*** Opening of Input data ***

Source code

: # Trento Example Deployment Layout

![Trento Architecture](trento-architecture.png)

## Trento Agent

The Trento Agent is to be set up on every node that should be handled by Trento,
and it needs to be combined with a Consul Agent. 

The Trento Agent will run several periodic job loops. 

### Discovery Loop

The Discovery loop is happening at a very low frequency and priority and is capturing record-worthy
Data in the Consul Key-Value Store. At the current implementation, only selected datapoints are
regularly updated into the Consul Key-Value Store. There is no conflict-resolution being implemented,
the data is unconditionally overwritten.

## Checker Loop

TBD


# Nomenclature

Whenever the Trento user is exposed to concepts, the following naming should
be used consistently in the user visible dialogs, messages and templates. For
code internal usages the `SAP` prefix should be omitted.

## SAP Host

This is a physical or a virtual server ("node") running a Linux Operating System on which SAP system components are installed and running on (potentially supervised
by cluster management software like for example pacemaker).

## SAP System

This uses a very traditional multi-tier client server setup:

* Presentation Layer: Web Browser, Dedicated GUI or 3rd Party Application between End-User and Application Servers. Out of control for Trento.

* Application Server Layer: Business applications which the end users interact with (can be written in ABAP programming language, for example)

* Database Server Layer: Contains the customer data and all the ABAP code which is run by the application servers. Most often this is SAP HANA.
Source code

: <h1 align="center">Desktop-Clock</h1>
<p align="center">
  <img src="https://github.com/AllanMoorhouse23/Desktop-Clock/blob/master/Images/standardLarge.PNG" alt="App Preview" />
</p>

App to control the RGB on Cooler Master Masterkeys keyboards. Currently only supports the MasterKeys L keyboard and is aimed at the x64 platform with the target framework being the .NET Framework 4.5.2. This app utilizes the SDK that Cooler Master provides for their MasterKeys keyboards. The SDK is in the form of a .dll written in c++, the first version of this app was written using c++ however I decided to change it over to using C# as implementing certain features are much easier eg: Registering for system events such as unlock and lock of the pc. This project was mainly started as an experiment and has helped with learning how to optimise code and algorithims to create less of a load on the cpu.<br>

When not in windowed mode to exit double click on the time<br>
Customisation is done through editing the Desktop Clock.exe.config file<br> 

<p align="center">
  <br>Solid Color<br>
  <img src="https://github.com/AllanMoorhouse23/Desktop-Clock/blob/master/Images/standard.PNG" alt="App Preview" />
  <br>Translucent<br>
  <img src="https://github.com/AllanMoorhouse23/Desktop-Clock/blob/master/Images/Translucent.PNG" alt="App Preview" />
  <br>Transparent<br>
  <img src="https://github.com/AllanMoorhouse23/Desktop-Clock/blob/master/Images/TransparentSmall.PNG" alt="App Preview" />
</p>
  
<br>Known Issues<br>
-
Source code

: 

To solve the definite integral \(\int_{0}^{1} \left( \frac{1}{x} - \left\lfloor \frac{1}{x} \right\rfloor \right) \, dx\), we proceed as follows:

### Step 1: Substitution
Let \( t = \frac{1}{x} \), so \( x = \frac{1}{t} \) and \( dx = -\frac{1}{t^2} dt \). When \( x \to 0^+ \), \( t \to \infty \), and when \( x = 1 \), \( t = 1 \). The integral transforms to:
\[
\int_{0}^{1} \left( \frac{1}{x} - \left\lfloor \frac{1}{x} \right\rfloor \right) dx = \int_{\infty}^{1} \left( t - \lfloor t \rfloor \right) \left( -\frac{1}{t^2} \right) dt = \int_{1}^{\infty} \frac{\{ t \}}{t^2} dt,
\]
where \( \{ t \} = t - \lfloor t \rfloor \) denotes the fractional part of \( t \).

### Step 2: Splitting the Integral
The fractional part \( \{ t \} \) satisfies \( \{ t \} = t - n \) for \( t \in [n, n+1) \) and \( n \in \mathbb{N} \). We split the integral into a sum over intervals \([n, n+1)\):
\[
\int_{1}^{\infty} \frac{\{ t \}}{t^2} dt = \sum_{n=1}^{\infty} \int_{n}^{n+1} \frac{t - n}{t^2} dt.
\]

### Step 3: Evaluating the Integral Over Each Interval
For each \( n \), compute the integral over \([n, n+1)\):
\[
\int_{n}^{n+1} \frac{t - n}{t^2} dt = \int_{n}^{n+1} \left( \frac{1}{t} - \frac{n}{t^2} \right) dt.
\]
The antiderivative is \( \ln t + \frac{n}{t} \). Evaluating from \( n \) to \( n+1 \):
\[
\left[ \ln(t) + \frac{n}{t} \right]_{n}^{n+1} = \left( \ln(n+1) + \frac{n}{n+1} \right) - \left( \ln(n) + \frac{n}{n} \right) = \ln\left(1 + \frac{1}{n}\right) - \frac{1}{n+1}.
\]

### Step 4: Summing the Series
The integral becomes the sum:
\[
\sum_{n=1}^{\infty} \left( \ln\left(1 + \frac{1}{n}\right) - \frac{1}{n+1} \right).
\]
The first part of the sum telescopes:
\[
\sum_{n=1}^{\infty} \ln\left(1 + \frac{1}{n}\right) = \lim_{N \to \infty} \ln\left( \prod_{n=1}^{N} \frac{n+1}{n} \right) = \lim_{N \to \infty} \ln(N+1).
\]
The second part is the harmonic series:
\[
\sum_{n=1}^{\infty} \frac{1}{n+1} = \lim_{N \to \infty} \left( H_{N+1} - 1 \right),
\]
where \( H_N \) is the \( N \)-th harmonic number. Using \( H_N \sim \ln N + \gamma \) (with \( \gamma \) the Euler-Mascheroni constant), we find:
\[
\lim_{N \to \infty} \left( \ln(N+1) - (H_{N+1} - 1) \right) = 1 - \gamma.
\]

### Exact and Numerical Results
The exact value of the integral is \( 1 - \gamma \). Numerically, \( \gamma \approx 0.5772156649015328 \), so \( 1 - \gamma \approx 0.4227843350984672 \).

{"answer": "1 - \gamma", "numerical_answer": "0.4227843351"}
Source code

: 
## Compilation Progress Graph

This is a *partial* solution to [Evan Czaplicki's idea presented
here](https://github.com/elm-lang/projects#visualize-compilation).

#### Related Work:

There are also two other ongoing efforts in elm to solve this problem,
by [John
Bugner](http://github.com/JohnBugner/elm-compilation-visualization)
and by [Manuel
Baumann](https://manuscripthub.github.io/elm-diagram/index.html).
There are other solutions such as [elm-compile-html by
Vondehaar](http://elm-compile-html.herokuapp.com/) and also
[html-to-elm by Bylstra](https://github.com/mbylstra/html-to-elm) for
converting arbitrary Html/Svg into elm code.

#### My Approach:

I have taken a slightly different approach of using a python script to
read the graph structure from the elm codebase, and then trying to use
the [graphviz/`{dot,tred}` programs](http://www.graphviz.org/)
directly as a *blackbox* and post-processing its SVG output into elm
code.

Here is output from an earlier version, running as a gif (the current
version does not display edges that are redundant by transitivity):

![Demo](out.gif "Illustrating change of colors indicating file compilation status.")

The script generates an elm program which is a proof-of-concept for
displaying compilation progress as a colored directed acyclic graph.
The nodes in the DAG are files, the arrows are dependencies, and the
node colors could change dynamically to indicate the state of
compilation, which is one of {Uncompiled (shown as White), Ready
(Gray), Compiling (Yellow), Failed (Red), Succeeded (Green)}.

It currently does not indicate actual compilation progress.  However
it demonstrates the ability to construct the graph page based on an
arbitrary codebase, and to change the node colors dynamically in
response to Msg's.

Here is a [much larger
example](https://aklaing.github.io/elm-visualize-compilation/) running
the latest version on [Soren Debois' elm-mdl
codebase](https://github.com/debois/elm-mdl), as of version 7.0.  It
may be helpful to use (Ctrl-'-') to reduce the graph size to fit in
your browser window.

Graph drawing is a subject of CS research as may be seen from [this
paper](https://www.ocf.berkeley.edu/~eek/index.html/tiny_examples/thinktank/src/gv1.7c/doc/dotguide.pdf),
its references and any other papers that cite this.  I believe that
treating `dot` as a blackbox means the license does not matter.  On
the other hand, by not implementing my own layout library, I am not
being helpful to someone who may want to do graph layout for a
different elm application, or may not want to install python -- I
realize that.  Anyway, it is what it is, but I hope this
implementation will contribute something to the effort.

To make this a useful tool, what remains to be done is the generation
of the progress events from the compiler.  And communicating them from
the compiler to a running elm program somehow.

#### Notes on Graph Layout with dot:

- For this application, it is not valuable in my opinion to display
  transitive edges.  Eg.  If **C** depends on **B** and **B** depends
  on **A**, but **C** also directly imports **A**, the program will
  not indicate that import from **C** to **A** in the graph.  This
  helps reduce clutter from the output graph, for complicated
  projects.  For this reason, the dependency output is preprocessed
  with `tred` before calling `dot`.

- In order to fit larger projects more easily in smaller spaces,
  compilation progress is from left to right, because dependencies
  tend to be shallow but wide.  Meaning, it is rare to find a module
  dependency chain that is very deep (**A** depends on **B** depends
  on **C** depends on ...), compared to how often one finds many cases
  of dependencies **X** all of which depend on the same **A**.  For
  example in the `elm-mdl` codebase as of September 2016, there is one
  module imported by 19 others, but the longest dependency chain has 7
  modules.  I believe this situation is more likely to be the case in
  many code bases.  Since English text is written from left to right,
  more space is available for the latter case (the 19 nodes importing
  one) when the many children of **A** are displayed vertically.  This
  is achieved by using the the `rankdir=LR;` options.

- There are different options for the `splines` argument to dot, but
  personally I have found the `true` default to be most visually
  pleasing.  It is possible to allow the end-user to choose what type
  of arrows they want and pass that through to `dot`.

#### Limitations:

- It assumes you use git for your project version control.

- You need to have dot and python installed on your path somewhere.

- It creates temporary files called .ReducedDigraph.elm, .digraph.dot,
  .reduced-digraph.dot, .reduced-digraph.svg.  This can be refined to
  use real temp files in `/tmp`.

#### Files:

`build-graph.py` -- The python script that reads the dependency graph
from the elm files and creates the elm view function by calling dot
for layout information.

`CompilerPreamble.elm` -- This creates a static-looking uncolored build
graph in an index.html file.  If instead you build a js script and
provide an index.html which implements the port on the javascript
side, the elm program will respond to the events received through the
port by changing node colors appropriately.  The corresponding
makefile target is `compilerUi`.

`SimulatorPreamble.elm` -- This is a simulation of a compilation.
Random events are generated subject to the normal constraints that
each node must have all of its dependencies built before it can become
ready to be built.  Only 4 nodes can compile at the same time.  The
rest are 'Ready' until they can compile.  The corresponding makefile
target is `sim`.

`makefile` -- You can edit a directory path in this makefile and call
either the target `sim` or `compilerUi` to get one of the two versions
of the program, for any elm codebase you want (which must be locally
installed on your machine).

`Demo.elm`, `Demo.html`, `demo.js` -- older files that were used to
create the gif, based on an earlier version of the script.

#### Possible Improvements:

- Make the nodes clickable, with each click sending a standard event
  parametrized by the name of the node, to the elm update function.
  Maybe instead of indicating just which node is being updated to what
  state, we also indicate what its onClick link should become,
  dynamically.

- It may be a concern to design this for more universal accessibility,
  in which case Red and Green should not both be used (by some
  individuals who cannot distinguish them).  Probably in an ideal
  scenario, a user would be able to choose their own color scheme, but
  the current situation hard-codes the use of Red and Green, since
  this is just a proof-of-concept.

*** Close of Input data ***

**What to produce:** In the records, locate each line holding the string "arrows" and copy it.

**Expected output:**
The nodes in the DAG are files, the arrows are dependencies, and the
  of arrows they want and pass that through to `dot`.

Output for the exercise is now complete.